The revolution across the y-axis, and the bounded area is between $y=\sin(x)$, and $y=0$ for ${0\le x \le \pi}$.
I did: $$V_{shells}= 2 \pi \int_\limits{0}^\pi x\sin(x)dx=2\pi^2$$ I am trying to do this via slicing: $$V_{slicing}=\pi \int_\limits{0}^1 \arcsin(y)dy$$ I end up getting: $$\frac{\pi^2}{2}-1$$ and times two the answer doesn't even mirror the first.

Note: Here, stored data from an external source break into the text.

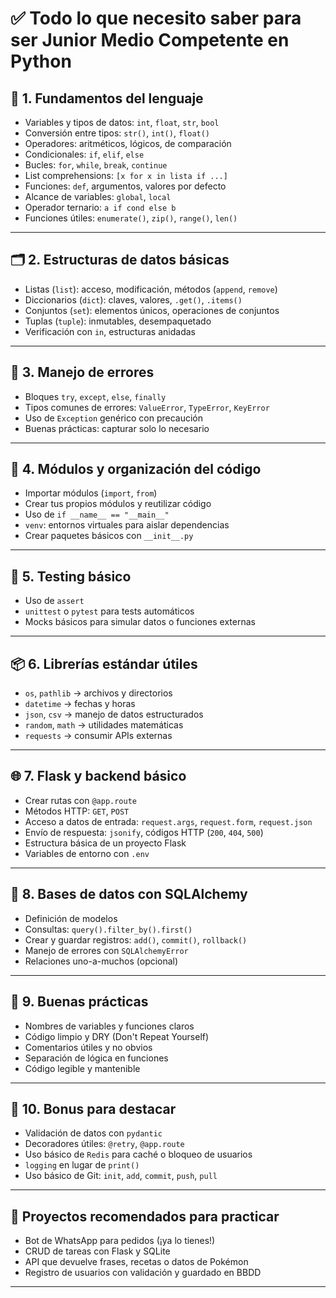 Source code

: # ✅ Todo lo que necesito saber para ser Junior Medio Competente en Python
	
## 🧠 1. Fundamentos del lenguaje
- Variables y tipos de datos: `int`, `float`, `str`, `bool`
- Conversión entre tipos: `str()`, `int()`, `float()`
- Operadores: aritméticos, lógicos, de comparación
- Condicionales: `if`, `elif`, `else`
- Bucles: `for`, `while`, `break`, `continue`
- List comprehensions: `[x for x in lista if ...]`
- Funciones: `def`, argumentos, valores por defecto
- Alcance de variables: `global`, `local`
- Operador ternario: `a if cond else b`
- Funciones útiles: `enumerate()`, `zip()`, `range()`, `len()`

---

## 🗂️ 2. Estructuras de datos básicas
- Listas (`list`): acceso, modificación, métodos (`append`, `remove`)
- Diccionarios (`dict`): claves, valores, `.get()`, `.items()`
- Conjuntos (`set`): elementos únicos, operaciones de conjuntos
- Tuplas (`tuple`): inmutables, desempaquetado
- Verificación con `in`, estructuras anidadas

---

## 🧰 3. Manejo de errores
- Bloques `try`, `except`, `else`, `finally`
- Tipos comunes de errores: `ValueError`, `TypeError`, `KeyError`
- Uso de `Exception` genérico con precaución
- Buenas prácticas: capturar solo lo necesario

---

## 📁 4. Módulos y organización del código
- Importar módulos (`import`, `from`)
- Crear tus propios módulos y reutilizar código
- Uso de `if __name__ == "__main__"`
- `venv`: entornos virtuales para aislar dependencias
- Crear paquetes básicos con `__init__.py`

---

## 🧪 5. Testing básico
- Uso de `assert`
- `unittest` o `pytest` para tests automáticos
- Mocks básicos para simular datos o funciones externas

---

## 📦 6. Librerías estándar útiles
- `os`, `pathlib` → archivos y directorios
- `datetime` → fechas y horas
- `json`, `csv` → manejo de datos estructurados
- `random`, `math` → utilidades matemáticas
- `requests` → consumir APIs externas

---

## 🌐 7. Flask y backend básico
- Crear rutas con `@app.route`
- Métodos HTTP: `GET`, `POST`
- Acceso a datos de entrada: `request.args`, `request.form`, `request.json`
- Envío de respuesta: `jsonify`, códigos HTTP (`200`, `404`, `500`)
- Estructura básica de un proyecto Flask
- Variables de entorno con `.env`

---

## 💾 8. Bases de datos con SQLAlchemy
- Definición de modelos
- Consultas: `query().filter_by().first()`
- Crear y guardar registros: `add()`, `commit()`, `rollback()`
- Manejo de errores con `SQLAlchemyError`
- Relaciones uno-a-muchos (opcional)

---

## 🧠 9. Buenas prácticas
- Nombres de variables y funciones claros
- Código limpio y DRY (Don't Repeat Yourself)
- Comentarios útiles y no obvios
- Separación de lógica en funciones
- Código legible y mantenible

---

## 📢 10. Bonus para destacar
- Validación de datos con `pydantic`
- Decoradores útiles: `@retry`, `@app.route`
- Uso básico de `Redis` para caché o bloqueo de usuarios
- `logging` en lugar de `print()`
- Uso básico de Git: `init`, `add`, `commit`, `push`, `pull`

---

## 🧪 Proyectos recomendados para practicar
- Bot de WhatsApp para pedidos (¡ya lo tienes!)
- CRUD de tareas con Flask y SQLite
- API que devuelve frases, recetas o datos de Pokémon
- Registro de usuarios con validación y guardado en BBDD

---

For the function $y = \sin x$ in the range $0\le x \le \pi$, the image is $0\le y \le 1$. For such given $y$, there are up to two $x$'s that satisfies $y=\sin x$:
$$\begin{align*} y &= \sin x\\ x &= n\pi + (-1)^n\arcsin y\\ &= \arcsin y \quad \text{ or }\quad \pi - \arcsin y \end{align*}$$
For disk integration, each slice is a "washer" or a cylinder with a hole. The outer radius is $(\pi - \arcsin y)$ and the inner radius of the hole is $\arcsin y$:
$$\begin{align*} V_{slicing} &= \int_0^1\pi\left[\left(\pi - \arcsin y\right)^2 - \left(\arcsin y\right)^2\right]dy\\ &= \int _0^1 \pi\left(\pi^2 - 2\pi\arcsin y\right)dy\\ &= \pi^2 \int _0^1 \left(\pi - 2\arcsin y\right)dy\\ &= \pi^2\left[\pi y -2y\arcsin y-2\sqrt{1-y^2}\right]_0^1\\ &= \pi^2\left[\left(\pi - 2\cdot\frac\pi2\right) - \left(-2\sqrt{1-0^2}\right)\right]\\ &= 2\pi^2 \end{align*}$$